Experiment Results. From Table 1, we can see that the proposed enriched neuroimaging representation is consistently better than baseline representations when we use the four different methods, LR, RR Lasso, SVR and CNN. It can be attributed to the following reasons. First, the original baseline neuroimaging biomarker representation only contains the cognitive information of a participant at one single time point, which does not benefit from the correlation across different cognitive measures over the time. Instead, our proposed enriched neuroimaging biomarker representation could capture not only the baseline cognitive measurement, but also the temporal information conveyed by the longitudinal biomarkers over AD progressions. Our enriched neuroimaging representation could integrate the neuroimaging measurement at the fixed time point and the dynamic temporal changes. As AD is a progressively degenerative disease, incorporation of future information about subjects benefits the prediction model. Second, the original baseline neuroimaging measurements exhibits high dimensionality, which could be redundant and noisy. Thus the traditional methods easily suffer from “the curse of dimensionality”. Via the projection, we map the baseline cognitive measurement into a low dimensional space thereby mitigating the issue of high dimensionality.

Table 1. RMSE values (smaller is better) when predicting MMSE score using the VBM biomarkers.
Fig. 2.
figure 2

Frequency map of regions of interest of brain.

Apart from the cognitive outcomes prediction task, another primary goal of our regression analysis is to identify a subset of imaging biomarkers which are highly correlated to AD progressions. Therefore, we examine the imaging biomarkers of each participant identified by the proposed methods encoded by the cognitive scores. A brief summary of all the patients’ projections can be conducted to determine the most important biomarkers across patients.

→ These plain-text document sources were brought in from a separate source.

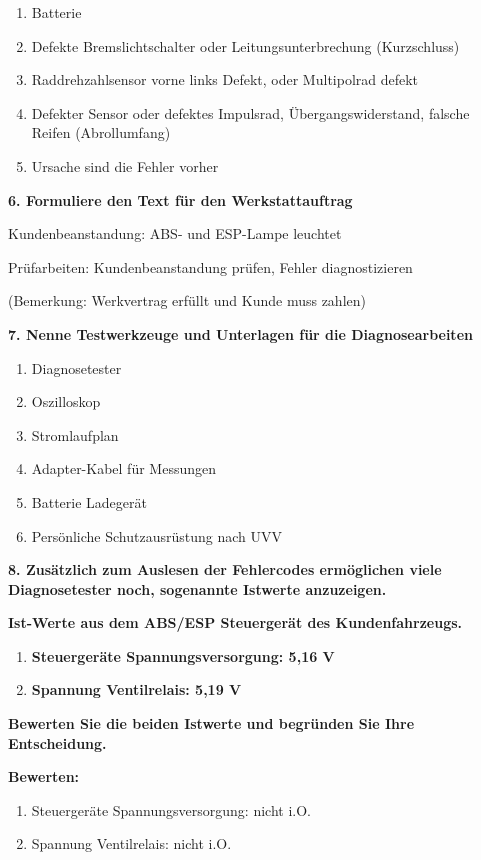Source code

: \begin{enumerate}
\item
  Batterie
\item
  Defekte Bremslichtschalter oder Leitungsunterbrechung (Kurzschluss)
\item
  Raddrehzahlsensor vorne links Defekt, oder Multipolrad defekt
\item
  Defekter Sensor oder defektes Impulsrad, Übergangswiderstand, falsche
  Reifen (Abrollumfang)
\item
  Ursache sind die Fehler vorher
\end{enumerate}

\textbf{6. Formuliere den Text für den Werkstattauftrag}

Kundenbeanstandung: ABS- und ESP-Lampe leuchtet

Prüfarbeiten: Kundenbeanstandung prüfen, Fehler diagnostizieren

(Bemerkung: Werkvertrag erfüllt und Kunde muss zahlen)

\newpage

\textbf{7. Nenne Testwerkzeuge und Unterlagen für die Diagnosearbeiten}

\begin{enumerate}
\item
  Diagnosetester
\item
  Oszilloskop
\item
  Stromlaufplan
\item
  Adapter-Kabel für Messungen
\item
  Batterie Ladegerät
\item
  Persönliche Schutzausrüstung nach UVV
\end{enumerate}

\textbf{8. Zusätzlich zum Auslesen der Fehlercodes ermöglichen viele
Diagnosetester noch, sogenannte Istwerte anzuzeigen.}

\textbf{Ist-Werte aus dem ABS/ESP Steuergerät des Kundenfahrzeugs.}

\begin{enumerate}
\item
  \textbf{Steuergeräte Spannungsversorgung: 5,16 V}
\item
  \textbf{Spannung Ventilrelais: 5,19 V}
\end{enumerate}

\textbf{Bewerten Sie die beiden Istwerte und begründen Sie Ihre
Entscheidung.}

\textbf{Bewerten:}

\begin{enumerate}
\item
  Steuergeräte Spannungsversorgung: nicht i.O.
\item
  Spannung Ventilrelais: nicht i.O.
\end{enumerate}

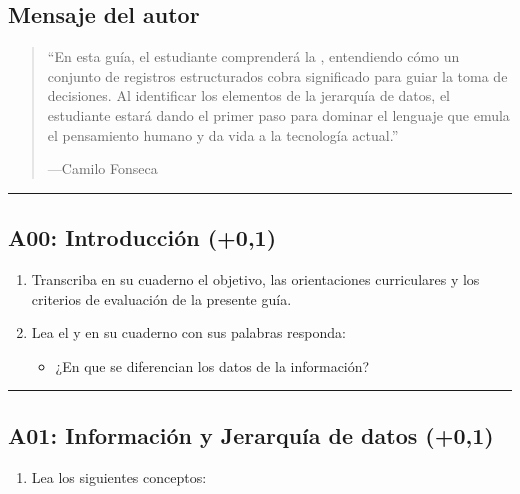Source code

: \documentclass[letterpaper,10pt,spanish]{sphinxmanual}
\begin{document}
\subsection{Mensaje del autor}
\label{\detokenize{1_guias/8logica/G822:mensaje-del-autor}}\begin{quote}

\sphinxAtStartPar
“En esta guía, el estudiante comprenderá la , entendiendo cómo un conjunto de registros estructurados cobra significado para guiar la toma de decisiones. Al identificar los elementos de la jerarquía de datos, el estudiante estará dando el primer paso para dominar el lenguaje que emula el pensamiento humano y da vida a la tecnología actual.”

\begin{flushright}
---Camilo Fonseca
\end{flushright}
\end{quote}


\bigskip\hrule\bigskip



\subsection{A00: Introducción (+0,1)}
\label{\detokenize{1_guias/8logica/G822:a00-introduccion-0-1}}
\sphinxAtStartPar
{}
\begin{enumerate}
%
\item {} 
\sphinxAtStartPar
Transcriba en su cuaderno el objetivo, las orientaciones curriculares y los criterios de evaluación de la presente guía.

\item {} 
\sphinxAtStartPar
Lea el  y en su cuaderno con sus palabras responda:
\begin{itemize}
\item {} 
\sphinxAtStartPar
¿En que se diferencian los datos de la información?

\end{itemize}

\end{enumerate}


\bigskip\hrule\bigskip



\subsection{A01: Información y Jerarquía de datos (+0,1)}
\label{\detokenize{1_guias/8logica/G822:a01-informacion-y-jerarquia-de-datos-0-1}}
\sphinxAtStartPar
{}
\begin{enumerate}
%
\item {} 
\sphinxAtStartPar
Lea los siguientes conceptos:

\end{enumerate}
\end{document}
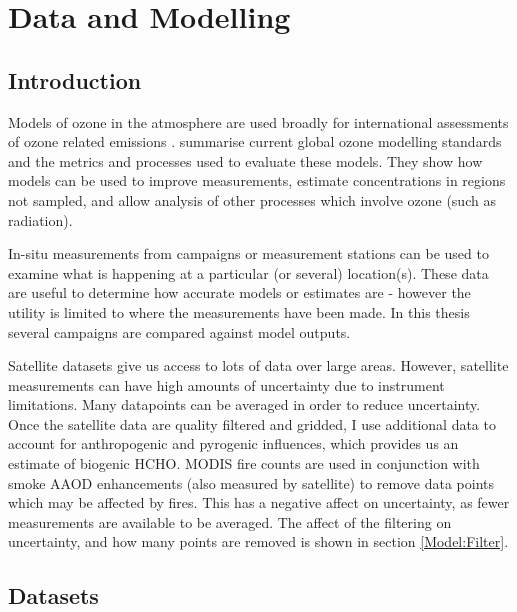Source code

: 
\chapter{Data and Modelling} %
\label{Model} %
  
\section{Introduction}
  Models of ozone in the atmosphere are used broadly for international assessments of ozone related emissions \parencite{Young2018}.
  \textcite{Young2018} summarise current global ozone modelling standards and the metrics and processes used to evaluate these models.
  They show how models can be used to improve measurements, estimate concentrations in regions not sampled, and allow analysis of other processes which involve ozone (such as radiation).
  
  In-situ measurements from campaigns or measurement stations can be used to examine what is happening at a particular (or several) location(s).
  These data are useful to determine how accurate models or estimates are - however the utility is limited to where the measurements have been made.
  In this thesis several campaigns are compared against model outputs.
  
  Satellite datasets give us access to lots of data over large areas.
  However, satellite measurements can have high amounts of uncertainty due to instrument limitations.
  Many datapoints can be averaged in order to reduce uncertainty.
  Once the satellite data are quality filtered and gridded, I use additional data to account for anthropogenic and pyrogenic influences, which provides us an estimate of biogenic HCHO.
  MODIS fire counts are used in conjunction with smoke AAOD enhancements (also measured by satellite) to remove data points which may be affected by fires. 
  This has a negative affect on uncertainty, as fewer measurements are available to be averaged. 
  The affect of the filtering on uncertainty, and how many points are removed is shown in section \ref{Model:Filter}.

\section{Datasets}
\label{Model:Datasets}

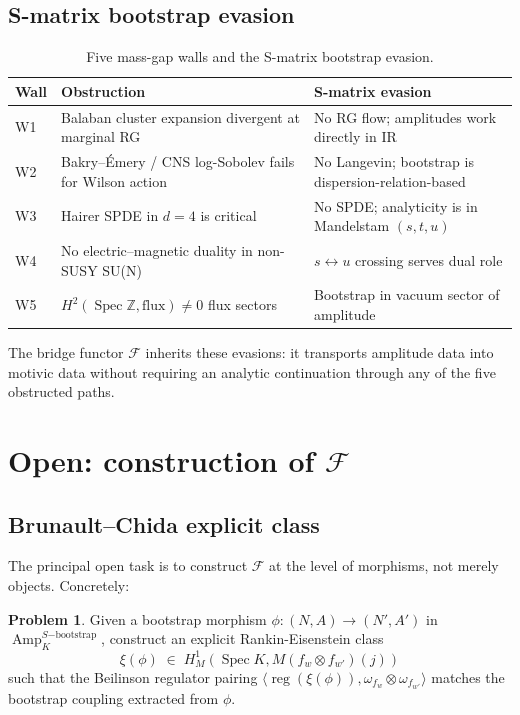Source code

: \documentclass[11pt]{amsart}
\theoremstyle{definition}
\newtheorem{problem}[theorem]{Problem}
\theoremstyle{remark}
\DeclareMathOperator{\Spec}{Spec}
\DeclareMathOperator{\Amp}{Amp}
\DeclareMathOperator{\reg}{reg}
\newcommand{\Z}{\mathbb{Z}}
\begin{document}
\subsection{S-matrix bootstrap evasion}\label{ss:smatrix-evasion}

\begin{table}[h]\centering
\caption{Five mass-gap walls and the S-matrix bootstrap evasion.}
\label{tab:5walls-evasion}
\begin{tabular}{l|p{}|p{}}
\toprule
Wall & Obstruction & S-matrix evasion \\
\midrule
W1 & Balaban cluster expansion divergent at marginal RG &
No RG flow; amplitudes work directly in IR \\
W2 & Bakry--\'Emery / CNS log-Sobolev fails for Wilson action &
No Langevin; bootstrap is dispersion-relation-based \\
W3 & Hairer SPDE in $d = 4$ is critical &
No SPDE; analyticity is in Mandelstam $(s, t, u)$ \\
W4 & No electric--magnetic duality in non-SUSY SU(N) &
$s \leftrightarrow u$ crossing serves dual role \\
W5 & $H^2(\Spec \Z, \mathrm{flux}) \neq 0$ flux sectors &
Bootstrap in vacuum sector of amplitude \\
\bottomrule
\end{tabular}
\end{table}

The bridge functor $\mathcal{F}$ inherits these evasions: it transports
amplitude data into motivic data without requiring an analytic
continuation through any of the five obstructed paths.

\section{Open: construction of $\mathcal{F}$}\label{sec:open}

\subsection{Brunault--Chida explicit class}\label{ss:open-brunault-chida}

The principal open task is to construct $\mathcal{F}$ at the level of
morphisms, not merely objects. Concretely:

\begin{problem}\label{prob:brunault-chida-extension}
Given a bootstrap morphism $\phi \colon (N, A) \to (N', A')$ in
$\Amp_K^{S\mathrm{-bootstrap}}$, construct an explicit
Rankin-Eisenstein class
\[
\xi(\phi) \;\in\; H^1_M(\Spec K, M(f_w \otimes f_{w'})(j))
\]
such that the Beilinson regulator pairing
$\langle \reg(\xi(\phi)), \omega_{f_w} \otimes \omega_{f_{w'}} \rangle$
matches the bootstrap coupling extracted from $\phi$.
\end{problem}
\end{document}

We select the 10 most frequently appearing regions of interest from each patient’s projection coefficients to reconstruct a global frequency map, shown in Fig. 2. The bilateral hippocampus, amygdala, fusiform, putamen regions are found to be in the top selected biomarkers by our model, which are in nice accordance with the known clinical knowledge [5, 11].

4 Conclusion

Missing data is a critical challenge in longitudinal AD studies. In this paper, we proposed a formulation to learn a consistent-length representation for all the participants in the ADNI dataset. The enriched fixed length biomarker representation could capture the global consistency from baseline measurements and local pairwise pattern from available follow-up measurements of each participant at the same time. Our results show that the learned enriched representation beat the performance of the baseline measurement in predicting the clinical scores. Furthermore, the identified biomarkers are highly suggestive and strongly agree with existing research findings, which warrants the correctness of our approach.